Thursday, November 4, 2010

'Drowned voice' of pristine phonograph found at Yukon site of sunken ship

The Province: 'Drowned voice' of pristine phonograph found at Yukon site of sunken ship


Divers equipped with digital scanners have created a set of ground-breaking, 3-D images of the legendary Klondike-era sternwheeler A.J. Goddard, which sank in a Yukon lake in 1901 and was discovered in 2008 by a team of Canadian archeologists.Photograph by: Handout, HandoutDivers equipped with digital scanners have created a set of groundbreaking, 3-D images of the legendary Klondike-era sternwheeler A.J. Goddard, which sank in a Yukon lake in 1901 and was only discovered two years ago by a team of Canadian archeologists.

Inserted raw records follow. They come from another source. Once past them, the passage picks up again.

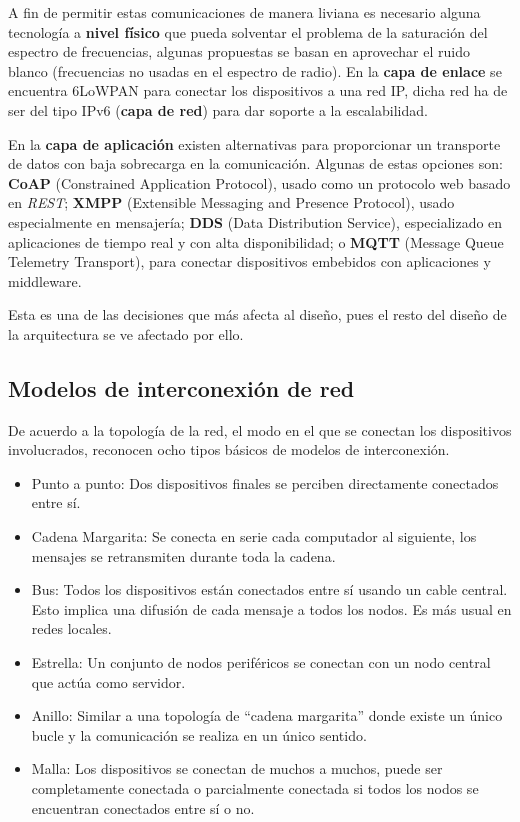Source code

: \documentclass[a4paper,10pt]{article}
\begin{document}
A fin de permitir estas comunicaciones de manera liviana es necesario
alguna tecnología a \textbf{nivel físico} que pueda solventar el
problema de la saturación del espectro de frecuencias, algunas
propuestas se basan en aprovechar el ruido blanco (frecuencias no
usadas en el espectro de radio)\cite{tempertonTVWhiteSpace2015}.  En
la \textbf{capa de enlace} se encuentra 6LoWPAN
\cite{schumacherIPv6LowPowerWireless} para conectar los dispositivos a
una red IP, dicha red ha de ser del tipo IPv6 (\textbf{capa de red})
para dar soporte a la escalabilidad.

En la \textbf{capa de aplicación} existen alternativas para
proporcionar un transporte de datos con baja sobrecarga en la
comunicación. Algunas de estas opciones\cite{al-fuqahaInternetThingsSurvey2015}
son: \textbf{CoAP}
(Constrained Application Protocol), usado como un protocolo web basado
en \textit{REST}\cite{WebServicesArchitecture}; \textbf{XMPP}
(Extensible Messaging and Presence Protocol), usado especialmente en
mensajería; \textbf{DDS} (Data Distribution Service), especializado en
aplicaciones de tiempo real y con alta disponibilidad; o \textbf{MQTT}
(Message Queue Telemetry Transport), para conectar dispositivos
embebidos con aplicaciones y middleware.

Esta es una de las decisiones que más afecta al diseño, pues el resto
del diseño de la arquitectura se ve afectado por ello.

\subsection{Modelos de interconexión de
red}\label{modelos-de-interconexiuxf3n-de-red}

De acuerdo a la topología de la red, el modo en el que se conectan los
dispositivos involucrados, reconocen ocho tipos básicos de modelos de
interconexión\cite{bicsiNetworkDesignBasics2002}.

\begin{itemize}
\item{Punto a punto: Dos dispositivos finales se perciben directamente
  conectados entre sí.}
\item{Cadena Margarita: Se conecta en serie cada computador al
  siguiente, los mensajes se retransmiten durante toda la cadena.}
\item{Bus: Todos los dispositivos están conectados entre sí usando
  un cable central. Esto implica una difusión de cada mensaje a
  todos los nodos. Es más usual en redes locales.}
\item{Estrella: Un conjunto de nodos periféricos se conectan con un
  nodo central que actúa como servidor.}
\item{Anillo: Similar a una topología de “cadena margarita” donde
  existe un único bucle y la comunicación se realiza en un único
  sentido.}
\item{Malla: Los dispositivos se conectan de muchos a muchos, puede
  ser completamente conectada o parcialmente conectada si todos los
  nodos se encuentran conectados entre sí o no.}
\end{itemize}
\end{document}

The imaging system, similar to one used recently to document the wreck of the Titanic off Newfoundland's east coast, was employed during an expedition this summer to the sunken-but-perfectly-preserved Goddard — a dive that also produced a stunning new artifact: the vintage phonograph used to entertain fortune-seekers on their long, northward steamboat voyage to the Klondike gold fields.

"They're not only stunning and amazing images, they're also an accurate measuring tool," Canadian marine archeologist James Delgado, one of the experts involved in the Goddard project, told Postmedia News.

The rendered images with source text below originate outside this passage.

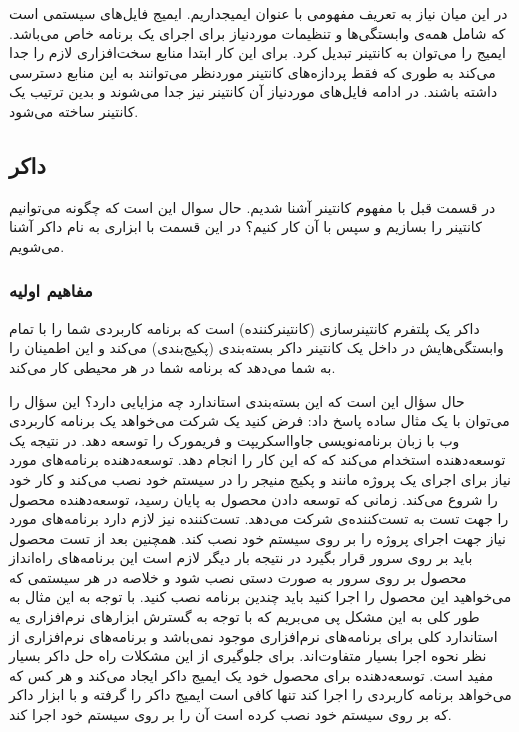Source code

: در این میان نیاز به تعریف مفهومی با عنوان ایمیجداریم. ایمیج فایل‌های سیستمی است که شامل همه‌ی وابستگی‌ها و تنظیمات موردنیاز برای اجرای یک برنامه خاص می‌باشد. ایمیج را می‌توان به کانتینر تبدیل کرد. برای این کار ابتدا
منابع سخت‌افزاری لازم را جدا می‌کند به طوری که فقط پردازه‌های کانتینر موردنظر می‌توانند به این منابع دسترسی داشته باشند. در ادامه فایل‌های موردنیاز آن کانتینر نیز جدا می‌شوند و بدین ترتیب یک کانتینر ساخته می‌شود.


\subsection{داکر}

در قسمت قبل با مفهوم کانتینر آشنا شدیم. حال سوال این است که چگونه می‌توانیم کانتینر را بسازیم و سپس با آن کار کنیم؟ در این قسمت با ابزاری به نام داکر آشنا می‌شویم.

\subsubsection{مفاهیم اولیه}

داکر یک پلتفرم کانتینرسازی (کانتینرکننده) است که برنامه کاربردی شما را با تمام وابستگی‌هایش در داخل یک کانتینر داکر بسته‌بندی (پکیج‌بندی) می‌کند و این اطمینان را به شما می‌دهد که برنامه شما در هر محیطی کار می‌کند.

حال سؤال این است که این بسته‌بندی استاندارد چه مزایایی دارد؟ این سؤال را می‌توان با یک مثال ساده پاسخ داد: فرض کنید یک شرکت می‌خواهد یک برنامه کاربردی وب با زبان برنامه‌نویسی جاوااسکریپت و فریمورک
را توسعه دهد. در نتیجه یک توسعه‌دهنده استخدام می‌کند که که این کار را انجام دهد. توسعه‌دهنده برنامه‌های مورد نیاز برای اجرای یک پروژه مانند
و پکیج منیجر
را در سیستم خود نصب می‌کند و کار خود را شروع می‌کند. زمانی که توسعه دادن محصول به پایان رسید، توسعه‌دهنده محصول را جهت تست به تست‌کننده‌ی شرکت می‌دهد. تست‌کننده نیز لازم دارد برنامه‌های مورد نیاز جهت اجرای پروژه را بر روی سیستم خود نصب کند. همچنین بعد از تست محصول باید بر روی سرور قرار بگیرد در نتیجه بار دیگر لازم است این برنامه‌های راه‌انداز محصول بر روی سرور به صورت دستی نصب شود و خلاصه در هر سیستمی که می‌خواهید این محصول را اجرا کنید باید چندین برنامه نصب کنید. با توجه به این مثال به طور کلی به این مشکل پی می‌بریم که با توجه به گسترش ابزارهای نرم‌افزاری یه استاندارد کلی برای برنامه‌های نرم‌افزاری موجود نمی‌باشد و برنامه‌های نرم‌افزاری از نظر نحوه اجرا بسیار متفاوت‌اند.  برای جلوگیری از این مشکلات راه حل داکر بسیار مفید است. توسعه‌دهنده برای محصول خود یک ایمیج داکر ایجاد می‌کند و هر کس که می‌خواهد برنامه کاربردی را اجرا کند تنها کافی است ایمیج داکر را گرفته و با ابزار داکر که بر روی سیستم خود نصب کرده است آن را بر روی سیستم خود اجرا کند.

The precise 3-D model of the wreck was generated with scanning equipment supplied by the U.S. firms Oceangate and BlueView Technologies.

While documenting the boat's pristine condition, the researchers also spotted and collected several relics that were missed during earlier dives to the Goddard, which was declared an official historic site by the Yukon government earlier this year.

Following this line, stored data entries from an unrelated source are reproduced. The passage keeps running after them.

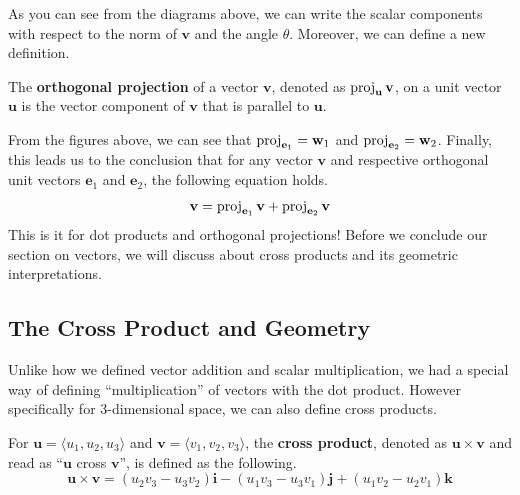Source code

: \documentclass[../../../main.tex]{subfiles}
\begin{document}
As you can see from the diagrams above, we can write the scalar
components with respect to the norm of $\mathbf{v}$ and the
angle $\theta$. Moreover, we can define a new definition.

\begin{definition}{}{}
The \textbf{orthogonal projection} of a vector $\mathbf{v}$,
denoted as $\operatorname{proj}_\mathbf{u} \mathbf{v}$, on a unit vector
$\mathbf{u}$ is the vector component of $\mathbf{v}$ that is parallel
to $\mathbf{u}$.
\end{definition}

From the figures above, we can see that $\operatorname{proj}_{\mathbf{e}_1} =
\mathbf{w}_1$ and $\operatorname{proj}_{\mathbf{e}_2} = \mathbf{w}_2$.
Finally, this leads us to the conclusion that for any vector
$\mathbf{v}$ and respective orthogonal unit vectors $\mathbf{e}_1$
and $\mathbf{e}_2$, the following equation holds.
\[
\mathbf{v}
= \operatorname{proj}_{\mathbf{e}_1} \mathbf{v} + \operatorname{proj}_{\mathbf{e}_2} \mathbf{v}
\]
This is it for dot products and orthogonal projections! Before
we conclude our section on vectors, we will discuss about cross
products and its geometric interpretations.

\subsection{The Cross Product and Geometry}

Unlike how we defined vector addition and scalar multiplication,
we had a special way of defining ``multiplication'' of vectors
with the dot product. However specifically for $3$-dimensional
space, we can also define cross products.

\begin{definition}{}{}
For $\mathbf{u} = \langle u_1, u_2, u_3 \rangle$ and $\mathbf{v} =
\langle v_1, v_2, v_3 \rangle$, the \textbf{cross product},
denoted as $\mathbf{u} \times \mathbf{v}$ and read as
``$\mathbf{u}$ cross $\mathbf{v}$'', is defined as the following.
\vspace{-0.8\baselineskip}
\[
\mathbf{u} \times \mathbf{v}
= (u_2v_3 - u_3v_2) \mathbf{i} - (u_1v_3 - u_3v_1) \mathbf{j}
    + (u_1v_2 - u_2v_1) \mathbf{k}
\]
\end{definition}
\end{document}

Corked bottles with their liquids still intact, leather footwear and other items were added to previous discoveries of tools and clothing.

"There was a bottle with vanilla extract still in it," said Delgado, former head of the Vancouver Maritime Museum and now director of marine archeology with the U.S. National Oceanic and Atmospheric Administration.

"Talk about the proverbial miner's cabin that you stumble across," he said. "Here's one under water — the Goddard really does represent a time capsule."

But the most remarkable find was the music player and three vinyl discs — one in almost perfect condition.

Experts from the Canadian Conservation Institute in Ottawa are now studying the phonograph and the discs to determine what music was played on the Goddard before it went down in a storm on Yukon's fabled Lake Laberge in October 1901.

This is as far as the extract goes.